* EXERCISE INSTRUCTIONS:
Only lines holding the word "jsdelivr" are wanted. Copy them from the listing below.

* SUPPLIED RECORDS:
☆ ☆ ☆ ☆ ☆

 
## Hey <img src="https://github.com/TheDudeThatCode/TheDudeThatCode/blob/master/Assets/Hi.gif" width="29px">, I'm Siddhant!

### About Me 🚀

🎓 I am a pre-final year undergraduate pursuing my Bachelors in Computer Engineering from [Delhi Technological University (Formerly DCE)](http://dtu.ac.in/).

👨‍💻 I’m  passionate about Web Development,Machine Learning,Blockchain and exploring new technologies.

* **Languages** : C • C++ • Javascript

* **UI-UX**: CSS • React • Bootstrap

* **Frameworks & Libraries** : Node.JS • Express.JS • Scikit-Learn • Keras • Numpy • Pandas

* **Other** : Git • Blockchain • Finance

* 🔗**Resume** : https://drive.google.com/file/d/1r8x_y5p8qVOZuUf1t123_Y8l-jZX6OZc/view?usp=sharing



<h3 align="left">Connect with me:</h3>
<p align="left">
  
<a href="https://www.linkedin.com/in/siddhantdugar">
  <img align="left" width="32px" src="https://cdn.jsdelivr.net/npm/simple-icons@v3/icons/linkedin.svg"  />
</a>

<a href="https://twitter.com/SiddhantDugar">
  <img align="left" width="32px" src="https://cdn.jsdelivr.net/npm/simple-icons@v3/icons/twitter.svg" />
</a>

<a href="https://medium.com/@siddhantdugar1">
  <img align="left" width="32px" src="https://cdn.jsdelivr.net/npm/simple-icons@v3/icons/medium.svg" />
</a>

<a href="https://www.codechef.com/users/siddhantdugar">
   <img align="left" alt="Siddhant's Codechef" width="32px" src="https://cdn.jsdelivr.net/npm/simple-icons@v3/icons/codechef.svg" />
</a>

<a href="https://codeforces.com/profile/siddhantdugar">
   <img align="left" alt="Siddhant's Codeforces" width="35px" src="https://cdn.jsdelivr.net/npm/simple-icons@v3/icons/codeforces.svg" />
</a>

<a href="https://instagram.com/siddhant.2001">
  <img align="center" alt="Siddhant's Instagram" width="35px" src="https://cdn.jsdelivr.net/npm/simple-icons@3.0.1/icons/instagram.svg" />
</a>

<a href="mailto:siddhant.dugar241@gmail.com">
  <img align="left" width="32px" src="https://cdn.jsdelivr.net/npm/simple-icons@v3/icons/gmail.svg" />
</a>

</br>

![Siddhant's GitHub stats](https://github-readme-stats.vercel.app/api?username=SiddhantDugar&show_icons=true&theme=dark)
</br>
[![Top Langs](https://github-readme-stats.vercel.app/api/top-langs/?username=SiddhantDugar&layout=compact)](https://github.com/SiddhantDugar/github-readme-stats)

☆ ☆ ☆ ☆ ☆

* OUTPUT OF THE TASK:
  <img align="left" width="32px" src="https://cdn.jsdelivr.net/npm/simple-icons@v3/icons/linkedin.svg"  />
  <img align="left" width="32px" src="https://cdn.jsdelivr.net/npm/simple-icons@v3/icons/twitter.svg" />
  <img align="left" width="32px" src="https://cdn.jsdelivr.net/npm/simple-icons@v3/icons/medium.svg" />
   <img align="left" alt="Siddhant's Codechef" width="32px" src="https://cdn.jsdelivr.net/npm/simple-icons@v3/icons/codechef.svg" />
   <img align="left" alt="Siddhant's Codeforces" width="35px" src="https://cdn.jsdelivr.net/npm/simple-icons@v3/icons/codeforces.svg" />
  <img align="center" alt="Siddhant's Instagram" width="35px" src="https://cdn.jsdelivr.net/npm/simple-icons@3.0.1/icons/instagram.svg" />
  <img align="left" width="32px" src="https://cdn.jsdelivr.net/npm/simple-icons@v3/icons/gmail.svg" />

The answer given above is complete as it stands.